President Donald Trump’s oddly timed decision to fire James Comey from the FBI hasn’t seemed to faze Senate Majority Leader Mitch McConnell, who said he sees no need for a special prosecutor or independent commission to review Russia’s influence in the 2016 election.
"Today we'll no doubt hear calls for a new investigation, which could only serve to impede the current work being done to not only discover what the Russians may have done but also to allow this body and the intelligence community to develop countermeasures and a war-fighting doctrine to make sure this doesn’t happen again," McConnell said on the Senate floor Wednesday morning, the day after news broke of Comey’s dismissal.
McConnell implied that calls for another investigation were “partisan,” arguing that Democrats should be in favor of Trump’s decision.
"Democratic colleagues complaining about the removal of an FBI director whom they themselves repeatedly and sharply criticized, that removal being done by a man, Rod Rosenstein, a man they repeatedly and effusively praised,” McConnell continued. “Mr.
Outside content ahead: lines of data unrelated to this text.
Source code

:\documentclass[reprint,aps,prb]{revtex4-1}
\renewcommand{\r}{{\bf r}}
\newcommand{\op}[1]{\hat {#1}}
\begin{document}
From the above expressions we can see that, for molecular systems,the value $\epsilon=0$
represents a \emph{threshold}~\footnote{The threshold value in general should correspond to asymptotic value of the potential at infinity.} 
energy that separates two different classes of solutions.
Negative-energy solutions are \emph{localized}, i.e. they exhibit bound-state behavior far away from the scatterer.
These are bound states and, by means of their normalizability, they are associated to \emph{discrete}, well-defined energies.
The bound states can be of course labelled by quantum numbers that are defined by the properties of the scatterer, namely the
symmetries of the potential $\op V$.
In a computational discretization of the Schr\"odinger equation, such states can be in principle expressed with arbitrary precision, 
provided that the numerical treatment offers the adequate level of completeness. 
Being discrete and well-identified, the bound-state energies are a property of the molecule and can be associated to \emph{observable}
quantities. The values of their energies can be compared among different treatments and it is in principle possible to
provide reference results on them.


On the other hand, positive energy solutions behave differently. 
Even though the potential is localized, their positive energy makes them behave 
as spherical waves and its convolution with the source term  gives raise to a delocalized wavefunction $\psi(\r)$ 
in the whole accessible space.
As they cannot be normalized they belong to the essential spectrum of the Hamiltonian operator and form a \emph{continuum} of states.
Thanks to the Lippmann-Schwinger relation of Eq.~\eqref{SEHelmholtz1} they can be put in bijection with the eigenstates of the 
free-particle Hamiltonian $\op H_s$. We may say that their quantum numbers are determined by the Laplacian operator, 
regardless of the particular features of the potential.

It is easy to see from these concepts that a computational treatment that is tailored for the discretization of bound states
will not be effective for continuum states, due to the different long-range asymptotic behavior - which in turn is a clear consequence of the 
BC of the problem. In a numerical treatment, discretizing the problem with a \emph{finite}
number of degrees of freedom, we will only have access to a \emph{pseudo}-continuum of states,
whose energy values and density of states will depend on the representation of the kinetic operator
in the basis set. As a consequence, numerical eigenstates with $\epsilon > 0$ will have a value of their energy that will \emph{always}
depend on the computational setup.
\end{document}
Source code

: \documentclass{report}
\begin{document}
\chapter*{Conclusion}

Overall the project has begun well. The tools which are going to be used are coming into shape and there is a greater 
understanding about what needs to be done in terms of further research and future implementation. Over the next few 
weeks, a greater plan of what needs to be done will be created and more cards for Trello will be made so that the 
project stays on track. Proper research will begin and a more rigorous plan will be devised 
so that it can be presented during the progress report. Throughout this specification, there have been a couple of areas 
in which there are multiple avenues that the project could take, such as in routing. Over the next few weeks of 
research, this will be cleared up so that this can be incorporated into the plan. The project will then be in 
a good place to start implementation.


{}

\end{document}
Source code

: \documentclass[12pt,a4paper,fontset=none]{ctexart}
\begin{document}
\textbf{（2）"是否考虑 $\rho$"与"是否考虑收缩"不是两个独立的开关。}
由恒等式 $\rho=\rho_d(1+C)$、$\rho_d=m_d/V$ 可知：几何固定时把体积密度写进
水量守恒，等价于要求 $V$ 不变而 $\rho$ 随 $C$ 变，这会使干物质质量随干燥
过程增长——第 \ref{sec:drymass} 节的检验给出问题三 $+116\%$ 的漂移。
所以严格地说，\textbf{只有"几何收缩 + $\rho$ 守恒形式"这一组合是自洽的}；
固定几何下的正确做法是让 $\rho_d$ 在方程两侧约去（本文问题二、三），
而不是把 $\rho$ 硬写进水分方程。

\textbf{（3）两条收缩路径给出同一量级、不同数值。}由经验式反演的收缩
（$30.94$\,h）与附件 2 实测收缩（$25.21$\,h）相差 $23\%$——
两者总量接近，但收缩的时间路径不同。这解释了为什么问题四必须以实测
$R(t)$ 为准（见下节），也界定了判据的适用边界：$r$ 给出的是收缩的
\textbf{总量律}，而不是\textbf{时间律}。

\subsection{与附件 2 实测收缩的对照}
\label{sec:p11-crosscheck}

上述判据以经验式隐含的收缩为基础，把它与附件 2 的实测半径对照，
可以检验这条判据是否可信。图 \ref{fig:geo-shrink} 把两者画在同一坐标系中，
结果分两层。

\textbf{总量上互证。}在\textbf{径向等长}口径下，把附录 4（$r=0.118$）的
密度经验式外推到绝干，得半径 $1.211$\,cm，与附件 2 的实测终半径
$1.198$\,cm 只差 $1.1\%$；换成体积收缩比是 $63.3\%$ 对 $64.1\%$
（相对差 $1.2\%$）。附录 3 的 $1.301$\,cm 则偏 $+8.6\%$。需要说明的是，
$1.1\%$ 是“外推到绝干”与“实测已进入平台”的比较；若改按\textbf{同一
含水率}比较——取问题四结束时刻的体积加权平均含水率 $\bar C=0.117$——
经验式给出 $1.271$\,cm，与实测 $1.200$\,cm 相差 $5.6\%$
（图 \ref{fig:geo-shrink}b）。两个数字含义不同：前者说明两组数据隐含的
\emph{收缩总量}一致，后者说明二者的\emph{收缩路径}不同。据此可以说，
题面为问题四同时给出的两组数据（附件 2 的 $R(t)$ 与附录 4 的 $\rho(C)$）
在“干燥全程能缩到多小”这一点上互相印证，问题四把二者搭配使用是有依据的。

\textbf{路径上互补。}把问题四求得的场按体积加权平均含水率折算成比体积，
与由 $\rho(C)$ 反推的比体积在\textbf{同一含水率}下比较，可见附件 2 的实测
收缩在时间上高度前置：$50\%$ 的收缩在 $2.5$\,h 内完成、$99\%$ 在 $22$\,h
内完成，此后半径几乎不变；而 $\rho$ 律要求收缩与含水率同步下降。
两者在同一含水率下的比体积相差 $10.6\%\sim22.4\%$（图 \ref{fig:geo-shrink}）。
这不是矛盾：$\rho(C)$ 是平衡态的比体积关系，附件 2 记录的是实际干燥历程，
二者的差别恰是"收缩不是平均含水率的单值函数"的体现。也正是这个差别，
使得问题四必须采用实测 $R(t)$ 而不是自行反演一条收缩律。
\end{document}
Rosenstein recommended Mr. Comey’s removal for the very reasons they consistently complained about.”
It’s true that Democrats have long bemoaned Comey’s handling of the Clinton email scandal, and some called for Comey’s dismissal in November. But Democrats have also long been calling for a special prosecutor to investigate Russia’s connections to the Trump campaign.
But despite McConnell’s claim that investigation calls are “partisan,” several congressional Republicans are now beginning to question the timing and rationale behind Trump’s decision to fire Comey. Some, like Sen. John McCain and Republican Reps. Justin Amash and Barbara Comstock, have gone so far as to make calls for a review of Russia’s interference in the presidential election.
“I have long called for a special congressional committee to investigate Russia’s interference in the 2016 election. The president’s decision to remove the FBI director only confirms the need and the urgency of such a committee,” McCain said in a statement.
McConnell, however, keeping in line with the administration’s playbook, said he believes that would only slow down the progress already being made.